The management and treatment of children with Fabry disease: A United States-based perspective

Highlights

• We present consensus guidelines for the management of children with Fabry disease.

• The presence of Fabry symptoms in boys and girls of any age is a strong indication for treatment initiation.

• Treatment should be initiated before irreversible end-organ damage has occurred.

• Asymptomatic children with Fabry mutations should be followed closely.

• The management of Fabry disease requires a multidisciplinary care approach.

Abstract

Fabry disease is an inherited X-linked disorder that presents during childhood in male and female patients. Young patients may initially experience pain, hypohidrosis, and gastrointestinal symptoms. Other manifestations of Fabry disease, such as renal and cardiac disease, manifest later in adolescence or adulthood. In the pediatric population, renal damage is typically subclinical and identifiable only through biopsy. Specialists from the United States with expertise in Fabry disease convened during 2013–2014 in order to develop these consensus guidelines about the management and treatment of children with Fabry disease. The presence of symptoms in boys and girls of any age is an indication to begin therapy. Early treatment before the onset of potentially irreversible vital organ pathology is ideal. Asymptomatic children with Fabry mutations should be followed closely for the development of renal, cardiac, neurological, or gastrointestinal signs, symptoms, or laboratory changes, which would warrant treatment initiation. A comprehensive care plan should be implemented by the treating physicians to guide the management of children with Fabry disease.

Introduction

Fabry disease (FD) is an X-linked lysosomal storage disorder caused by a deficiency in the enzyme α-galactosidase A (α-GAL) due to mutations in the GLA gene. This enzyme deficiency results in an accumulation of globotriaosylceramide (GL-3) and related glycolipids, which begins a cascade of events often resulting in fatal end-organ damage to the kidneys, heart, and brain [1]. The first debilitating clinical symptoms of FD emerge in childhood and include neuropathic pain, hypohidrosis, and gastrointestinal discomfort [2], [3], [4], [5], [6] (Table 1). However, the symptoms of FD in childhood may be non-specific, often resulting in a delay in diagnosis for decades [9], [10]. Early differential diagnosis of Fabry disease is therefore important, and the testing of family members and newborn screening allows patients to be diagnosed in infancy or early childhood.
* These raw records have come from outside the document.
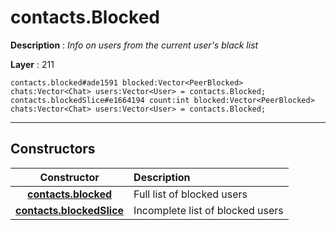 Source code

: # contacts.Blocked

**Description** : *Info on users from the current user&#039;s black list*

**Layer** : 211

```tl
contacts.blocked#ade1591 blocked:Vector<PeerBlocked> chats:Vector<Chat> users:Vector<User> = contacts.Blocked;
contacts.blockedSlice#e1664194 count:int blocked:Vector<PeerBlocked> chats:Vector<Chat> users:Vector<User> = contacts.Blocked;
```

---

## Constructors

| Constructor | Description |
| :---: | :--- |
| [**contacts.blocked**](constructor/contacts.blocked) | Full list of blocked users |
| [**contacts.blockedSlice**](constructor/contacts.blockedSlice) | Incomplete list of blocked users | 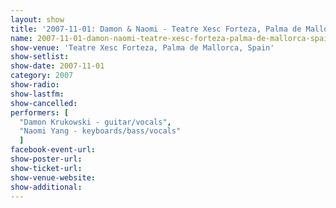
 ```yaml
---
layout: show
title: '2007-11-01: Damon & Naomi - Teatre Xesc Forteza, Palma de Mallorca, Spain'
name: 2007-11-01-damon-naomi-teatre-xesc-forteza-palma-de-mallorca-spain
show-venue: 'Teatre Xesc Forteza, Palma de Mallorca, Spain'
show-setlist: 
show-date: 2007-11-01
category: 2007
show-radio: 
show-lastfm: 
show-cancelled: 
performers: [
  "Damon Krukowski - guitar/vocals",
  "Naomi Yang - keyboards/bass/vocals"
  ]
facebook-event-url: 
show-poster-url: 
show-ticket-url: 
show-venue-website: 
show-additional: 
---
```


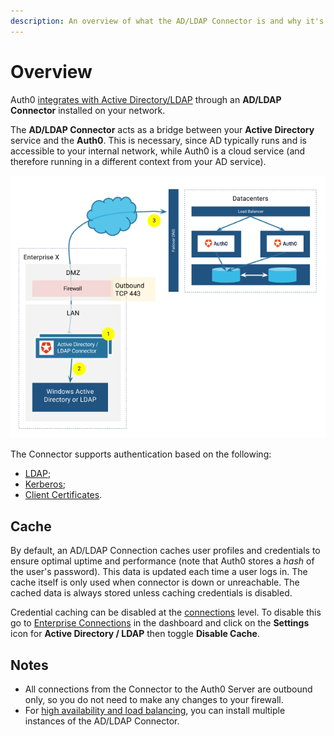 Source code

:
 ```yaml
---
description: An overview of what the AD/LDAP Connector is and why it's necessary.
---
```


# Overview

Auth0 [integrates with Active Directory/LDAP](/connections/enterprise/active-directory) through an **AD/LDAP Connector** installed on your network.

The **AD/LDAP Connector** acts as a bridge between your **Active Directory** service and the **Auth0**. This is necessary, since AD typically runs and is accessible to your internal network, while Auth0 is a cloud service (and therefore running in a different context from your AD service).

![](/media/articles/connector/ad-data-flow.png)

The Connector supports authentication based on the following:

* [LDAP](/protocols/ldap);
* [Kerberos](/connector/kerberos);
* [Client Certificates](/connector/client-certificates).

## Cache

By default, an AD/LDAP Connection caches user profiles and credentials to ensure optimal uptime and performance (note that Auth0 stores a *hash* of the user's password). This data is updated each time a user logs in. The cache itself is only used when connector is down or unreachable. The cached data is always stored unless caching credentials is disabled.

Credential caching can be disabled at the [connections](/identityproviders) level. To disable this go to [Enterprise Connections](${manage_url}/#/connections/enterprise) in the dashboard and click on the **Settings** icon for **Active Directory / LDAP** then toggle **Disable Cache**.

## Notes

* All connections from the Connector to the Auth0 Server are outbound only, so you do not need to make any changes to your firewall.
* For [high availability and load balancing](/connector/high-availability), you can install multiple instances of the AD/LDAP Connector.
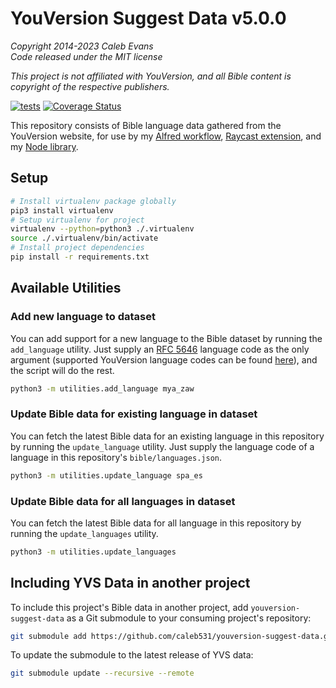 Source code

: # YouVersion Suggest Data v5.0.0

*Copyright 2014-2023 Caleb Evans*  
*Code released under the MIT license*

*This project is not affiliated with YouVersion, and all Bible content is
copyright of the respective publishers.*

[![tests](https://github.com/caleb531/youversion-suggest-data/actions/workflows/tests.yml/badge.svg)](https://github.com/caleb531/youversion-suggest-data/actions/workflows/tests.yml)
[![Coverage Status](https://coveralls.io/repos/caleb531/youversion-suggest-data/badge.svg?branch=master)](https://coveralls.io/r/caleb531/youversion-suggest-data?branch=master)

This repository consists of Bible language data gathered from the YouVersion
website, for use by my [Alfred workflow][alfred], [Raycast extension][raycast],
and my [Node library][node].

[node]: https://github.com/caleb531/youversion-suggest-node
[alfred]: https://alfred.app/workflows/caleb531/youversion-suggest/
[raycast]: https://www.raycast.com/caleb531/youversion-suggest

## Setup

```sh
# Install virtualenv package globally
pip3 install virtualenv
# Setup virtualenv for project
virtualenv --python=python3 ./.virtualenv
source ./.virtualenv/bin/activate
# Install project dependencies
pip install -r requirements.txt
```

## Available Utilities

### Add new language to dataset

You can add support for a new language to the Bible dataset by running the
`add_language` utility. Just supply an [RFC 5646][rfc] language code as the only
argument (supported YouVersion language codes can be found
[here][language-list]), and the script will do the rest.

[rfc]: https://www.rfc-editor.org/rfc/rfc5646.html
[language-list]: https://www.bible.com/languages

```sh
python3 -m utilities.add_language mya_zaw
```

### Update Bible data for existing language in dataset

You can fetch the latest Bible data for an existing language in this repository
by running the `update_language` utility. Just supply the language code of a
language in this repository's `bible/languages.json`.

```sh
python3 -m utilities.update_language spa_es
```

### Update Bible data for all languages in dataset

You can fetch the latest Bible data for all language in this repository by
running the `update_languages` utility.

```sh
python3 -m utilities.update_languages
```

## Including YVS Data in another project

To include this project's Bible data in another project, add
`youversion-suggest-data` as a Git submodule to your consuming project's
repository:

```sh
git submodule add https://github.com/caleb531/youversion-suggest-data.git
```

To update the submodule to the latest release of YVS data:

```sh
git submodule update --recursive --remote
```
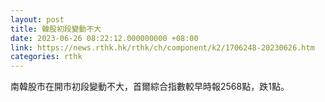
 ```yaml
---
layout: post
title: 韓股初段變動不大
date: 2023-06-26 08:22:12.000000000 +08:00
link: https://news.rthk.hk/rthk/ch/component/k2/1706248-20230626.htm
categories: rthk
---
```


南韓股市在開市初段變動不大，首爾綜合指數較早時報2568點，跌1點。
Once diagnosed with FD, comprehensive regular monitoring with tracking of disease progression is important and may contribute to the decision of when to start therapy.

As expected for a rare disease, large-scale, prospective randomized controlled trials testing the long-term efficacy of proactive interventions, including assertive management of symptoms and early disease-specific treatment initiation, remain limited. Nevertheless, there is broad expert-level consensus, supported by recent and emerging studies [11], [12], [13], that treatment of FD should be initiated sufficiently early to limit or prevent significant, irreversible end-organ damage. Treatment should be started early, ideally when Fabry-related symptoms emerge or significant organ pathology is detected, in order to achieve maximal impact on the long-term consequences of FD, reduce suffering, and increase quality of life.

Timely initiation of enzyme-replacement therapy (ERT) is important because some early pathological changes are potentially reversible by ERT [11]. Importantly, the impact of ERT is reduced if extensive irreversible pathological changes (e.g., fibrosis) have already occurred in major organs [12]. A 10-year study of the effectiveness of agalsidase beta in patients with classic FD has shown that adults who initiated treatment at a younger age and with less renal involvement (urine protein to creatinine ratio ≤ 0.5 g/g and < 50% sclerotic glomeruli) benefited more from therapy [13].

Females with Fabry mutations manifesting FD clinical symptoms should be managed identically to males with symptomatic FD. It has been established that females are not just carriers of GLA mutations, but that they may develop multi-organ injury similar to male FD patients [14], [15]. In addition to active symptomatic management (see below), symptomatic female patients should be treated with ERT. However, female FD patients, including those with active renal or cardiac disease for whom treatment is clearly indicated (and long overdue), are less likely to seek treatment, and they often receive treatment much later than their male counterparts [16], thus often missing a crucial window of opportunity to intervene prior to the development of irreversible end-organ damage.

This document, which began with discussions held at a meeting of the Fabry Expert Panel of United States Fabry specialists convened in November 2013, reviews current practices and available assessment techniques for the monitoring of pediatric patients with FD, and presents consensus recommendations regarding the timing of initiation of ERT and symptomatic therapies in these patients. Other than face-to-face panel discussions, no specific method was used to reach consensus among authors, and areas of disagreement are noted in the text. Although there is considerable overlap with management practices followed in other countries [17], [18], these guidelines address the practices of Fabry specialists in the United States only.